Work required -
The answer is every line in the data below that contains the word "shtml".

** Data provided follows **

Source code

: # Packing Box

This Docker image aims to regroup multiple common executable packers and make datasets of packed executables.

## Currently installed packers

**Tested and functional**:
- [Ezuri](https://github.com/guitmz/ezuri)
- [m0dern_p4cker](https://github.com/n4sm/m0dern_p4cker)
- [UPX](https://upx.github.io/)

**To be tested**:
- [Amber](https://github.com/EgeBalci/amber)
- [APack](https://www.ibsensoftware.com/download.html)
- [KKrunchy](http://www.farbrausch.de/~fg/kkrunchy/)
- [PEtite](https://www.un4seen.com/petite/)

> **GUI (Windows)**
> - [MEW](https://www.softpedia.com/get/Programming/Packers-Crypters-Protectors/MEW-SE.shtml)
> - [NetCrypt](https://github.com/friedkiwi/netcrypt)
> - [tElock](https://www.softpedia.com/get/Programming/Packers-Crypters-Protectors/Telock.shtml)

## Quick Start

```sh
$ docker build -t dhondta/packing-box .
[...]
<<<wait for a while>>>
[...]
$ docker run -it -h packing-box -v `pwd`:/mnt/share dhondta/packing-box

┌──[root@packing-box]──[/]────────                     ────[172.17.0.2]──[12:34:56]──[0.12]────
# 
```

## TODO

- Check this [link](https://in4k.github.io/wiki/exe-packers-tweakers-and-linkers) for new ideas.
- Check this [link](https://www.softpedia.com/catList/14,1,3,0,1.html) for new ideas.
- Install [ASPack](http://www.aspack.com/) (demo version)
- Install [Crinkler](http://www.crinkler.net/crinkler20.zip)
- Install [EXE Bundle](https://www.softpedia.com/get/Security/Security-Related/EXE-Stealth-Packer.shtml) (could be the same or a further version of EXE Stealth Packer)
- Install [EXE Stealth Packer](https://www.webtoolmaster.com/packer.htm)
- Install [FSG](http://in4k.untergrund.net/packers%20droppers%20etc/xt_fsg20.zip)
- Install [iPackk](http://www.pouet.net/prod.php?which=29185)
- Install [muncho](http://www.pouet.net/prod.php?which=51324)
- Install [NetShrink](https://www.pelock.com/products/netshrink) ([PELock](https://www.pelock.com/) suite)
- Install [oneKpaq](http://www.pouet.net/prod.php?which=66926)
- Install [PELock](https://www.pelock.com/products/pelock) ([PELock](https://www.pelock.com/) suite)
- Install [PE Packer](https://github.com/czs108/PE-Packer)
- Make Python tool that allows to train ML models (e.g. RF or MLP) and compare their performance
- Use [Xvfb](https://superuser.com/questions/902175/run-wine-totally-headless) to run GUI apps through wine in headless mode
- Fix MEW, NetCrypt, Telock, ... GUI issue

** End of Data provided **

Answer box -
> - [MEW](https://www.softpedia.com/get/Programming/Packers-Crypters-Protectors/MEW-SE.shtml)
> - [tElock](https://www.softpedia.com/get/Programming/Packers-Crypters-Protectors/Telock.shtml)
- Install [EXE Bundle](https://www.softpedia.com/get/Security/Security-Related/EXE-Stealth-Packer.shtml) (could be the same or a further version of EXE Stealth Packer)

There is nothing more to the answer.